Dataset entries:
═══

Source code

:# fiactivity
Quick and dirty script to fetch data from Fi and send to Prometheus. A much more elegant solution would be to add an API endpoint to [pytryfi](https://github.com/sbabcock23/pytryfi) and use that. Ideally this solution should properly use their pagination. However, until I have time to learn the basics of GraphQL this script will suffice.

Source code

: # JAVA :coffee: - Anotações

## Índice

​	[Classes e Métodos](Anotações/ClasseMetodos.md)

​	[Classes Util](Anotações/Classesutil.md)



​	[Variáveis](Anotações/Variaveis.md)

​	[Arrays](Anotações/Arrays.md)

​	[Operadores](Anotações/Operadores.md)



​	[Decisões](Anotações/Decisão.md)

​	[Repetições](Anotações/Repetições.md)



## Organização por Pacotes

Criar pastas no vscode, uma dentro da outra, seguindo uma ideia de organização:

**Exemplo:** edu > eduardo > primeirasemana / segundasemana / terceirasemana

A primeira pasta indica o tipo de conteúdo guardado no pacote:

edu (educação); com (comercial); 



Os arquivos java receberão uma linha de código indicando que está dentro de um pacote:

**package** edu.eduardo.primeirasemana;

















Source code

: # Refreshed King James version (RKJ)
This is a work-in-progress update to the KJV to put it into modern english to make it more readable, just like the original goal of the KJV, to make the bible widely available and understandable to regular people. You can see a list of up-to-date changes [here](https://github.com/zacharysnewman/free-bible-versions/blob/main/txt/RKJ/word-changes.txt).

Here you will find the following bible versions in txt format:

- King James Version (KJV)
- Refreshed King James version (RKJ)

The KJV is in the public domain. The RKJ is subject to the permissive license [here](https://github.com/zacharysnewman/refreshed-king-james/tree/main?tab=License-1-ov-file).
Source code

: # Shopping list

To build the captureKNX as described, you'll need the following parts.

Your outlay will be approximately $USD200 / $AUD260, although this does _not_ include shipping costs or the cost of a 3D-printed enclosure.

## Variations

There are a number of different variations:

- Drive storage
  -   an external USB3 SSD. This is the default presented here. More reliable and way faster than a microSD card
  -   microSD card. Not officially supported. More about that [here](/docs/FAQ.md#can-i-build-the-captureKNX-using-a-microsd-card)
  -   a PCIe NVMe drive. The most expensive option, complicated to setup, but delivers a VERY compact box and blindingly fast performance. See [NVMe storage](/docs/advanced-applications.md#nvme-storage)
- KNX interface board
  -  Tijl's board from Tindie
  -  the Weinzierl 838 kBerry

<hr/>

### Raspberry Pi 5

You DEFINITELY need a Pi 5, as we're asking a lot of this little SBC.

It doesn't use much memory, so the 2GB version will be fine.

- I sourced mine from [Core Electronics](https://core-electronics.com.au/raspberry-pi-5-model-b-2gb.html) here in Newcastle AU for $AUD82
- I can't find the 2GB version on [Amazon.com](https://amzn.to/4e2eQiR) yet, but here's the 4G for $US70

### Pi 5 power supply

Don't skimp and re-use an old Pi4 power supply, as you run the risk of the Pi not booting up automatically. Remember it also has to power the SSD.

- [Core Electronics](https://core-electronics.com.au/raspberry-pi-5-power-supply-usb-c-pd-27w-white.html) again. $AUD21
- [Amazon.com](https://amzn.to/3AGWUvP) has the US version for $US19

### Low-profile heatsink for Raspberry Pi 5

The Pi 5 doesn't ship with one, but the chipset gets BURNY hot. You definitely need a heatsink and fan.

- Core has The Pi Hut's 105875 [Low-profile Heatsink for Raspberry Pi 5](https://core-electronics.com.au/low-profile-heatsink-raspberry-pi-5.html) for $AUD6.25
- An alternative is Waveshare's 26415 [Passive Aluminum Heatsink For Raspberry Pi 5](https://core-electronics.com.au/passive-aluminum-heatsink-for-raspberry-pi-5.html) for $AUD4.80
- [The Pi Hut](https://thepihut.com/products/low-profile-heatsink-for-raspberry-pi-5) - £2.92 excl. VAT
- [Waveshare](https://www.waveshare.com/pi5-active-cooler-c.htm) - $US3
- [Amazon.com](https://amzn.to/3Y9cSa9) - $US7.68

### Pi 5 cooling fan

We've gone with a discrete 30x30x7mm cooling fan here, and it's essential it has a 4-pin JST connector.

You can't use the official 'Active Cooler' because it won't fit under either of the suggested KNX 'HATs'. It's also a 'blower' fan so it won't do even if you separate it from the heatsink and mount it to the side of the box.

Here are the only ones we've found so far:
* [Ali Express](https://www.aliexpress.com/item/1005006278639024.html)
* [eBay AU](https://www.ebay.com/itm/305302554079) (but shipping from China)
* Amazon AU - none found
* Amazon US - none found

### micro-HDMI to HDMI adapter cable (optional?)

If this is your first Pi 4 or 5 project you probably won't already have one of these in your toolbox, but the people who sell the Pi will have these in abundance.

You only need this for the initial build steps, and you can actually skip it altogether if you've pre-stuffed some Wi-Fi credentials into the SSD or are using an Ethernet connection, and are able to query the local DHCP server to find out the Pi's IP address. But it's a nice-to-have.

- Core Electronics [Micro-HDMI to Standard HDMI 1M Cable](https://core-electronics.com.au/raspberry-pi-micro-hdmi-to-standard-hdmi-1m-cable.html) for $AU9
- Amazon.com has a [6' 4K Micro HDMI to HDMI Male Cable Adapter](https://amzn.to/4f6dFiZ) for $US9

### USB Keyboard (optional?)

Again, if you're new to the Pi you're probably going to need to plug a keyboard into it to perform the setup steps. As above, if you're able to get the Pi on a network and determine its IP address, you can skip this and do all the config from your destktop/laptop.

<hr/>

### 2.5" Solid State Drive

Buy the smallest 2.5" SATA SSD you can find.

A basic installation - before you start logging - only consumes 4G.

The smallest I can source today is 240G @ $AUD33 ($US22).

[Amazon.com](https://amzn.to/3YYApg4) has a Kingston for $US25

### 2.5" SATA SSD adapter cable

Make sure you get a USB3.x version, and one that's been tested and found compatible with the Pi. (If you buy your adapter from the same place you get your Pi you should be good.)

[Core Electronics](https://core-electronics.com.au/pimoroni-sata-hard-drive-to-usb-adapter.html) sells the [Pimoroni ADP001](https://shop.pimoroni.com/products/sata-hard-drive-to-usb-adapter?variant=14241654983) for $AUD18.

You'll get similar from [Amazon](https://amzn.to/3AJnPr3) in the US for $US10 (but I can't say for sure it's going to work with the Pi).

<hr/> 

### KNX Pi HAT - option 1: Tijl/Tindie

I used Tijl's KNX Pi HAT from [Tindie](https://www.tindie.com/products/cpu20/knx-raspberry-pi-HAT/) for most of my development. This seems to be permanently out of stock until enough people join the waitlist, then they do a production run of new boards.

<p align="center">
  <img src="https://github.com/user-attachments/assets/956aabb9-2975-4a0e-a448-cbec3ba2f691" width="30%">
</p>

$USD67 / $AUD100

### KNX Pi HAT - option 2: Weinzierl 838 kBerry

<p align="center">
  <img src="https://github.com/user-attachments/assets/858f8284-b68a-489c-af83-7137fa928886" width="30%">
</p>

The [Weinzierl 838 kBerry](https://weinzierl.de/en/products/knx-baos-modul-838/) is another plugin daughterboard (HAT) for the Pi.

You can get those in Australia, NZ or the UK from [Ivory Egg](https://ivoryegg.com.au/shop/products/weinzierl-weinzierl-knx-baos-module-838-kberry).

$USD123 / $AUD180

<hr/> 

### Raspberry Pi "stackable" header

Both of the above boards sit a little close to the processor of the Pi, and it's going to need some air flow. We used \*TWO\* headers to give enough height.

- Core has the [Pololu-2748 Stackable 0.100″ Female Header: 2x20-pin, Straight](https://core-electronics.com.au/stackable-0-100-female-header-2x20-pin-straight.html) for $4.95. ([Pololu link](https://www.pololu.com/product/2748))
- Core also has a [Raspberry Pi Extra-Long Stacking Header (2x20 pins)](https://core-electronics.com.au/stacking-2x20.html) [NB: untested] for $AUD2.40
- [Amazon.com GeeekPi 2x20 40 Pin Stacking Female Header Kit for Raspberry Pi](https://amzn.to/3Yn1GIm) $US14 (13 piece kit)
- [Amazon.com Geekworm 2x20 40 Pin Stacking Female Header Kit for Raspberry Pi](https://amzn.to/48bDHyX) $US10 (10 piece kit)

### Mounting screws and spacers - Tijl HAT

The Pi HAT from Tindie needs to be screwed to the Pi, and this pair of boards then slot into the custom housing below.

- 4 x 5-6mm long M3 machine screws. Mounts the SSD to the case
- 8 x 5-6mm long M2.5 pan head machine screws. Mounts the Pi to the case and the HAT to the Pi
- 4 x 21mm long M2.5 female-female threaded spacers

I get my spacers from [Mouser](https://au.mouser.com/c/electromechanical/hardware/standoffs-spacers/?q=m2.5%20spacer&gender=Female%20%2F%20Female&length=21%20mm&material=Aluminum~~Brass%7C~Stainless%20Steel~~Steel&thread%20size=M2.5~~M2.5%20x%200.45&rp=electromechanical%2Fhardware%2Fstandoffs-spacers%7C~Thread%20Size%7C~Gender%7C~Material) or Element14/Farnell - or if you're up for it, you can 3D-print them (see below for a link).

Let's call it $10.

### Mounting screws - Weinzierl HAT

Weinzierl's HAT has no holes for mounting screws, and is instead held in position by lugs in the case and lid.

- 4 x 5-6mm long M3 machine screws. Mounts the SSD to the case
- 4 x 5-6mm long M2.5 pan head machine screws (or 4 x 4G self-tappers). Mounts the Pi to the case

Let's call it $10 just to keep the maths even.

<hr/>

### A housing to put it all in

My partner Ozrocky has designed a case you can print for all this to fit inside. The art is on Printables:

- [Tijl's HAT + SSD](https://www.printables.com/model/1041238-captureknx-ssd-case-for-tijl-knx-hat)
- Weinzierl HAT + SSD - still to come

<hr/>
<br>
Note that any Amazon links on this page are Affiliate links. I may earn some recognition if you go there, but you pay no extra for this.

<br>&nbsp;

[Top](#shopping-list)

═══

* **Exercise**: From the records, copy out each line that includes the string "core".

* **Exercise result**:
- I sourced mine from [Core Electronics](https://core-electronics.com.au/raspberry-pi-5-model-b-2gb.html) here in Newcastle AU for $AUD82
- [Core Electronics](https://core-electronics.com.au/raspberry-pi-5-power-supply-usb-c-pd-27w-white.html) again. $AUD21
- Core has The Pi Hut's 105875 [Low-profile Heatsink for Raspberry Pi 5](https://core-electronics.com.au/low-profile-heatsink-raspberry-pi-5.html) for $AUD6.25
- An alternative is Waveshare's 26415 [Passive Aluminum Heatsink For Raspberry Pi 5](https://core-electronics.com.au/passive-aluminum-heatsink-for-raspberry-pi-5.html) for $AUD4.80
- Core Electronics [Micro-HDMI to Standard HDMI 1M Cable](https://core-electronics.com.au/raspberry-pi-micro-hdmi-to-standard-hdmi-1m-cable.html) for $AU9
[Core Electronics](https://core-electronics.com.au/pimoroni-sata-hard-drive-to-usb-adapter.html) sells the [Pimoroni ADP001](https://shop.pimoroni.com/products/sata-hard-drive-to-usb-adapter?variant=14241654983) for $AUD18.
- Core has the [Pololu-2748 Stackable 0.100″ Female Header: 2x20-pin, Straight](https://core-electronics.com.au/stackable-0-100-female-header-2x20-pin-straight.html) for $4.95. ([Pololu link](https://www.pololu.com/product/2748))
- Core also has a [Raspberry Pi Extra-Long Stacking Header (2x20 pins)](https://core-electronics.com.au/stacking-2x20.html) [NB: untested] for $AUD2.40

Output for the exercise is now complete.